◆ **Directions**
Though the entries hold pictures, only their text should be duplicated, exactly and in full.

◆ **Record extracts**
....................

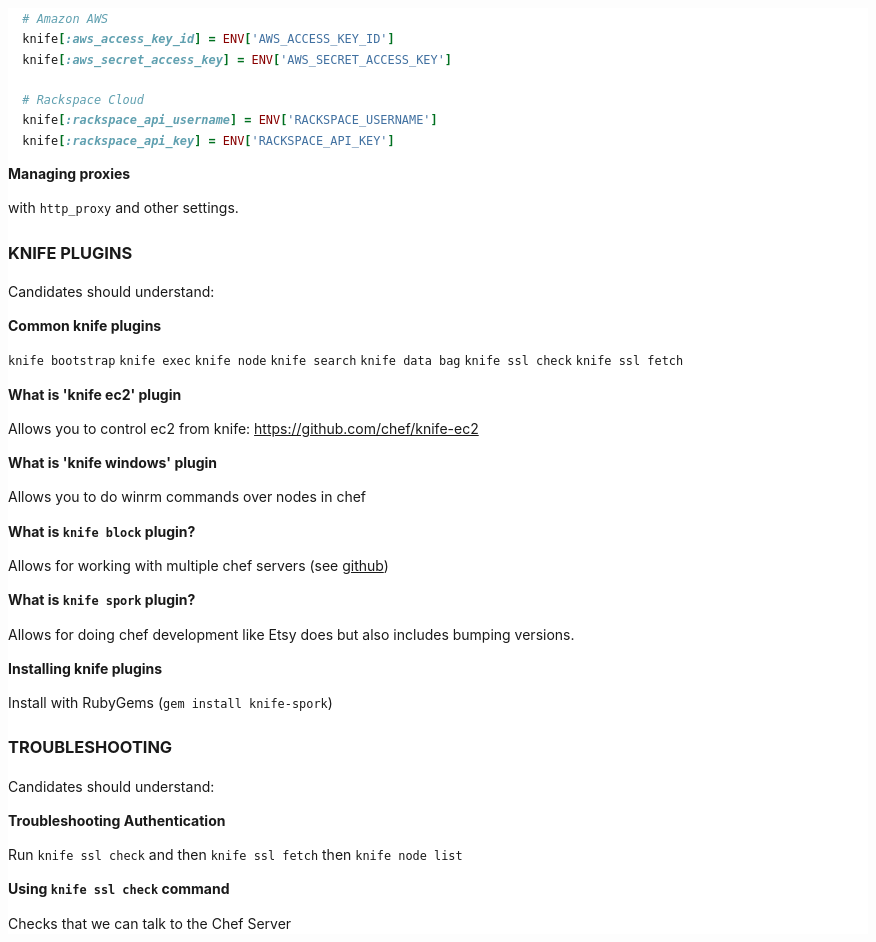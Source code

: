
 ```ruby
  # Amazon AWS
  knife[:aws_access_key_id] = ENV['AWS_ACCESS_KEY_ID']
  knife[:aws_secret_access_key] = ENV['AWS_SECRET_ACCESS_KEY']

  # Rackspace Cloud
  knife[:rackspace_api_username] = ENV['RACKSPACE_USERNAME']
  knife[:rackspace_api_key] = ENV['RACKSPACE_API_KEY']
```

**Managing proxies**

with `http_proxy` and other settings.

### KNIFE PLUGINS

Candidates should understand:

**Common knife plugins**

`knife bootstrap`
`knife exec`
`knife node`
`knife search`
`knife data bag`
`knife ssl check`
`knife ssl fetch`

**What is 'knife ec2' plugin**

Allows you to control ec2 from knife: https://github.com/chef/knife-ec2

**What is 'knife windows' plugin**

Allows you to do winrm commands over nodes in chef

**What is `knife block` plugin?**

Allows for working with multiple chef servers (see [github](https://github.com/knife-block/knife-block))

**What is `knife spork` plugin?**

Allows for doing chef development like Etsy does but also includes bumping versions.

**Installing knife plugins**

Install with RubyGems (`gem install knife-spork`)

### TROUBLESHOOTING

Candidates should understand:

**Troubleshooting Authentication**

Run `knife ssl check` and then `knife ssl fetch` then `knife node list`

**Using `knife ssl check` command**

Checks that we can talk to the Chef Server
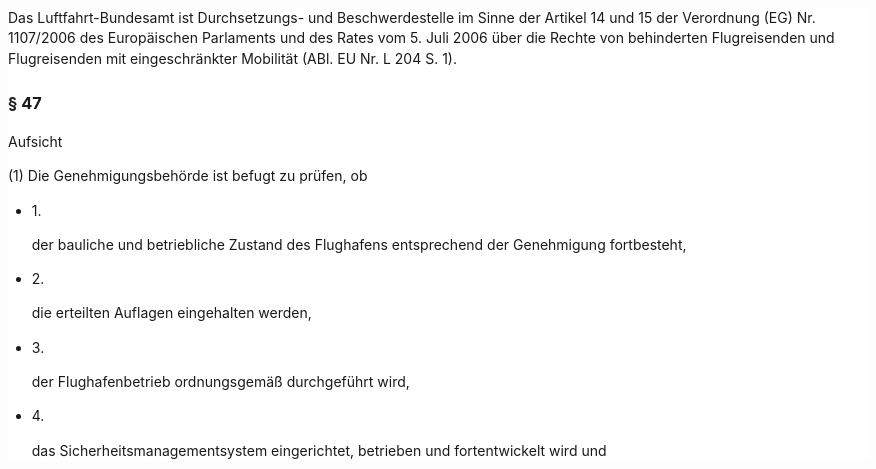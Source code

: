 <div>

<div class="jurAbsatz">

Das Luftfahrt-Bundesamt ist Durchsetzungs- und Beschwerdestelle im Sinne
der Artikel 14 und 15 der Verordnung (EG) Nr. 1107/2006 des Europäischen
Parlaments und des Rates vom 5. Juli 2006 über die Rechte von
behinderten Flugreisenden und Flugreisenden mit eingeschränkter
Mobilität (ABl. EU Nr. L 204 S. 1).

</div>

</div>

</div>

</div>

<span id="BJNR003700964BJNE007804305.html"></span>

### § 47  
Aufsicht

<div>

<div class="jnhtml">

<div>

<div class="jurAbsatz">

(1) Die Genehmigungsbehörde ist befugt zu prüfen, ob

  - 1\.
    
    <div style="">
    
    der bauliche und betriebliche Zustand des Flughafens entsprechend
    der Genehmigung fortbesteht,
    
    </div>

  - 2\.
    
    <div style="">
    
    die erteilten Auflagen eingehalten werden,
    
    </div>

  - 3\.
    
    <div style="">
    
    der Flughafenbetrieb ordnungsgemäß durchgeführt wird,
    
    </div>

  - 4\.
    
    <div style="">
    
    das Sicherheitsmanagementsystem eingerichtet, betrieben und
    fortentwickelt wird und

....................

◆ **The answer**
Source code

:
 ```ruby
  # Amazon AWS
  knife[:aws_access_key_id] = ENV['AWS_ACCESS_KEY_ID']
  knife[:aws_secret_access_key] = ENV['AWS_SECRET_ACCESS_KEY']

  # Rackspace Cloud
  knife[:rackspace_api_username] = ENV['RACKSPACE_USERNAME']
  knife[:rackspace_api_key] = ENV['RACKSPACE_API_KEY']
```

**Managing proxies**

with `http_proxy` and other settings.

### KNIFE PLUGINS

Candidates should understand:

**Common knife plugins**

`knife bootstrap`
`knife exec`
`knife node`
`knife search`
`knife data bag`
`knife ssl check`
`knife ssl fetch`

**What is 'knife ec2' plugin**

Allows you to control ec2 from knife: https://github.com/chef/knife-ec2

**What is 'knife windows' plugin**

Allows you to do winrm commands over nodes in chef

**What is `knife block` plugin?**

Allows for working with multiple chef servers (see [github](https://github.com/knife-block/knife-block))

**What is `knife spork` plugin?**

Allows for doing chef development like Etsy does but also includes bumping versions.

**Installing knife plugins**

Install with RubyGems (`gem install knife-spork`)

### TROUBLESHOOTING

Candidates should understand:

**Troubleshooting Authentication**

Run `knife ssl check` and then `knife ssl fetch` then `knife node list`

**Using `knife ssl check` command**

Checks that we can talk to the Chef Server
Source code

: <div>

<div class="jurAbsatz">

Das Luftfahrt-Bundesamt ist Durchsetzungs- und Beschwerdestelle im Sinne
der Artikel 14 und 15 der Verordnung (EG) Nr. 1107/2006 des Europäischen
Parlaments und des Rates vom 5. Juli 2006 über die Rechte von
behinderten Flugreisenden und Flugreisenden mit eingeschränkter
Mobilität (ABl. EU Nr. L 204 S. 1).

</div>

</div>

</div>

</div>

<span id="BJNR003700964BJNE007804305.html"></span>

### § 47  
Aufsicht

<div>

<div class="jnhtml">

<div>

<div class="jurAbsatz">

(1) Die Genehmigungsbehörde ist befugt zu prüfen, ob

  - 1\.
    
    <div style="">
    
    der bauliche und betriebliche Zustand des Flughafens entsprechend
    der Genehmigung fortbesteht,
    
    </div>

  - 2\.
    
    <div style="">
    
    die erteilten Auflagen eingehalten werden,
    
    </div>

  - 3\.
    
    <div style="">
    
    der Flughafenbetrieb ordnungsgemäß durchgeführt wird,
    
    </div>

  - 4\.
    
    <div style="">
    
    das Sicherheitsmanagementsystem eingerichtet, betrieben und
    fortentwickelt wird und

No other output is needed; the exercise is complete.